Description of the task: Go through the data below and count every line that has the word "logged". Return only the count.

Material to process:
▼▼▼

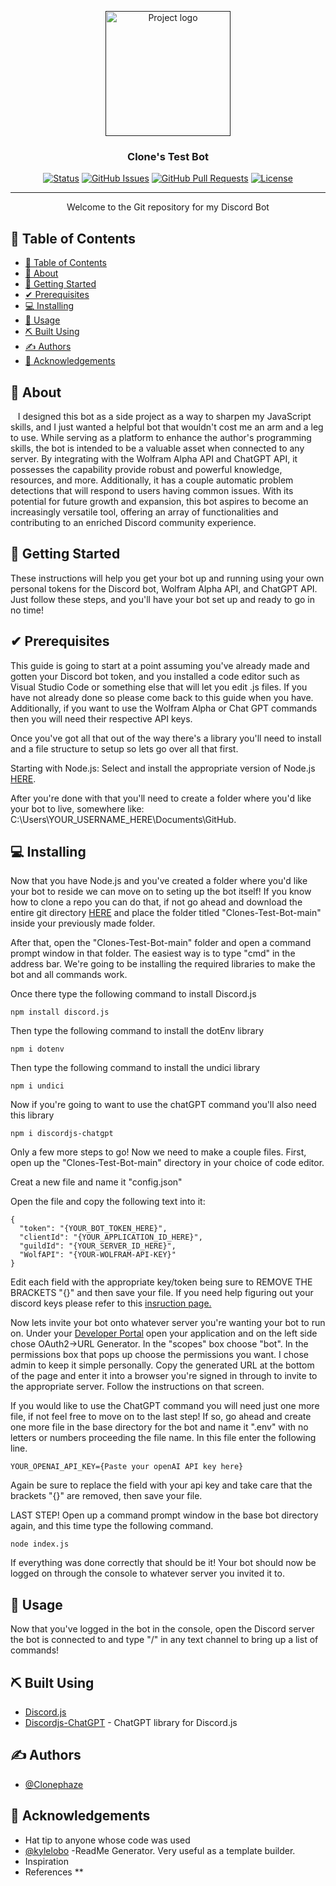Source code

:  <p align="center">
     <a href="" rel="noopener">
       <img class="round-image" width=200px height=200px src="https://i.imgur.com/M5fBsF7.jpg" alt="Project logo">
     </a>
   </p>

   <link rel="stylesheet" type="text/css" href="style.css">

<h3 align="center">Clone's Test Bot</h3>

<div align="center">

[![Status](https://img.shields.io/badge/status-active-success.svg)]()
[![GitHub Issues](https://img.shields.io/github/issues/Clonephaze/Clones-Test-Bot)](https://github.com/Clonephaze/Clones-Test-Bot/issues)
[![GitHub Pull Requests](https://img.shields.io/github/issues-pr/kylelobo/The-Documentation-Compendium.svg)](https://github.com/Clonephaze/Clones-Test-Bot/pulls)
[![License](https://img.shields.io/badge/license-MIT-blue.svg)](/LICENSE)

</div>

---

<p align="center"> Welcome to the Git repository for my Discord Bot
    <br> 
</p>

## 📝 Table of Contents

- [📝 Table of Contents](#-table-of-contents)
- [🧐 About ](#-about-)
- [🏁 Getting Started ](#-getting-started-)
- [✔ Prerequisites ](#-prerequisites-)
- [💻 Installing ](#-installing-)
- [🎈 Usage ](#-usage-)
- [⛏️ Built Using ](#️-built-using-)
- [✍️ Authors ](#️-authors-)
- [🎉 Acknowledgements ](#-acknowledgements-)

## 🧐 About <a name = "about"></a>

&nbsp;&nbsp;&nbsp;I designed this bot as a side project as a way to sharpen my JavaScript skills, and I just wanted a helpful bot that wouldn't cost me an arm and a leg to use. While serving as a platform to enhance the author's programming skills, the bot is intended to be a valuable asset when connected to any server. By integrating with the Wolfram Alpha API and ChatGPT API, it possesses the capability provide robust and powerful knowledge, resources, and more. Additionally, it has a couple automatic problem detections that will respond to users having common issues. With its potential for future growth and expansion, this bot aspires to become an increasingly versatile tool, offering an array of functionalities and contributing to an enriched Discord community experience.

## 🏁 Getting Started <a name = "getting_started"></a>

These instructions will help you get your bot up and running using your own personal tokens for the Discord bot, Wolfram Alpha API, and ChatGPT API. Just follow these steps, and you'll have your bot set up and ready to go in no time! 
## ✔ Prerequisites <a name = "prerequisites"></a>

This guide is going to start at a point assuming you've already made and gotten your Discord bot token, and you installed a code editor such as Visual Studio Code or something else that will let you edit .js files. If you have not already done so please come back to this guide when you have. Additionally, if you want to use the Wolfram Alpha or Chat GPT commands then you will need their respective API keys.

Once you've got all that out of the way there's a library you'll need to install and a file structure to setup so lets go over all that first. 

Starting with Node.js: Select and install the appropriate version of Node.js [HERE](https://nodejs.org/).

After you're done with that you'll need to create a folder where you'd like your bot to live, somewhere like: C:\Users\YOUR_USERNAME_HERE\Documents\GitHub.

## 💻 Installing <a name = "installing"></a>

Now that you have Node.js and you've created a folder where you'd like your bot to reside we can move on to seting up the bot itself! If you know how to clone a repo you can do that, if not go ahead and download the entire git directory [HERE](https://github.com/Clonephaze/Clones-Test-Bot/archive/refs/heads/main.zip) and place the folder titled "Clones-Test-Bot-main" inside your previously made folder. 

After that, open the "Clones-Test-Bot-main" folder and open a command prompt window in that folder. The easiest way is to type "cmd" in the address bar. We're going to be installing the required libraries to make the bot and all commands work. 

Once there type the following command to install Discord.js
```
npm install discord.js
```
Then type the following command to install the dotEnv library
```
npm i dotenv
```
Then type the following command to install the undici library
```
npm i undici
```
Now if you're going to want to use the chatGPT command you'll also need this library
```
npm i discordjs-chatgpt
```
Only a few more steps to go! Now we need to make a couple files. First, open up the "Clones-Test-Bot-main" directory in your choice of code editor.

Creat a new file and name it "config.json"

Open the file and copy the following text into it:
```
{
  "token": "{YOUR_BOT_TOKEN_HERE}",
  "clientId": "{YOUR_APPLICATION_ID_HERE}",
  "guildId": "{YOUR_SERVER_ID_HERE}",
  "WolfAPI": "{YOUR-WOLFRAM-API-KEY}"
}
```
Edit each field with the appropriate key/token being sure to REMOVE THE BRACKETS "{}" and then save your file. If you need help figuring out your discord keys please refer to this [insruction&nbsp;page.](https://discordjs.guide/creating-your-bot/command-deployment.html#guild-commands)

Now lets invite your bot onto whatever server you're wanting your bot to run on. Under your [Developer&nbsp;Portal](https://discord.com/developers/applications) open your application and on the left side chose OAuth2->URL Generator. In the "scopes" box choose "bot". In the permissions box that pops up choose the permissions you want. I chose admin to keep it simple personally. Copy the generated URL at the bottom of the page and enter it into a browser you're signed in through to invite to the appropriate server. Follow the instructions on that screen.

If you would like to use the ChatGPT command you will need just one more file, if not feel free to move on to the last step! If so, go ahead and create one more file in the base directory for the bot and name it ".env" with no letters or numbers proceeding the file name. In this file enter the following line.

```
YOUR_OPENAI_API_KEY={Paste your openAI API key here}
```
Again be sure to replace the field with your api key and take care that the brackets "{}" are removed, then save your file.

LAST STEP! Open up a command prompt window in the base bot directory again, and this time type the following command.
```
node index.js
```
If everything was done correctly that should be it! Your bot should now be logged on through the console to whatever server you invited it to. 

## 🎈 Usage <a name="usage"></a>

Now that you've logged in the bot in the console, open the Discord server the bot is connected to and type "/" in any text channel to bring up a list of commands!


## ⛏️ Built Using <a name = "built_using"></a>

- [Discord.js](https://discord.js.org/)
- [Discordjs-ChatGPT](https://github.com/Elitezen/discordjs-chatgpt/) - ChatGPT library for Discord.js

## ✍️ Authors <a name = "authors"></a>

- [@Clonephaze](https://github.com/Clonephaze)


## 🎉 Acknowledgements <a name = "acknowledgement"></a>

- Hat tip to anyone whose code was used
- [@kylelobo](https://github.com/kylelobo) -ReadMe Generator. Very useful as a template builder.
- Inspiration
- References
**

▲▲▲

Finished task: 2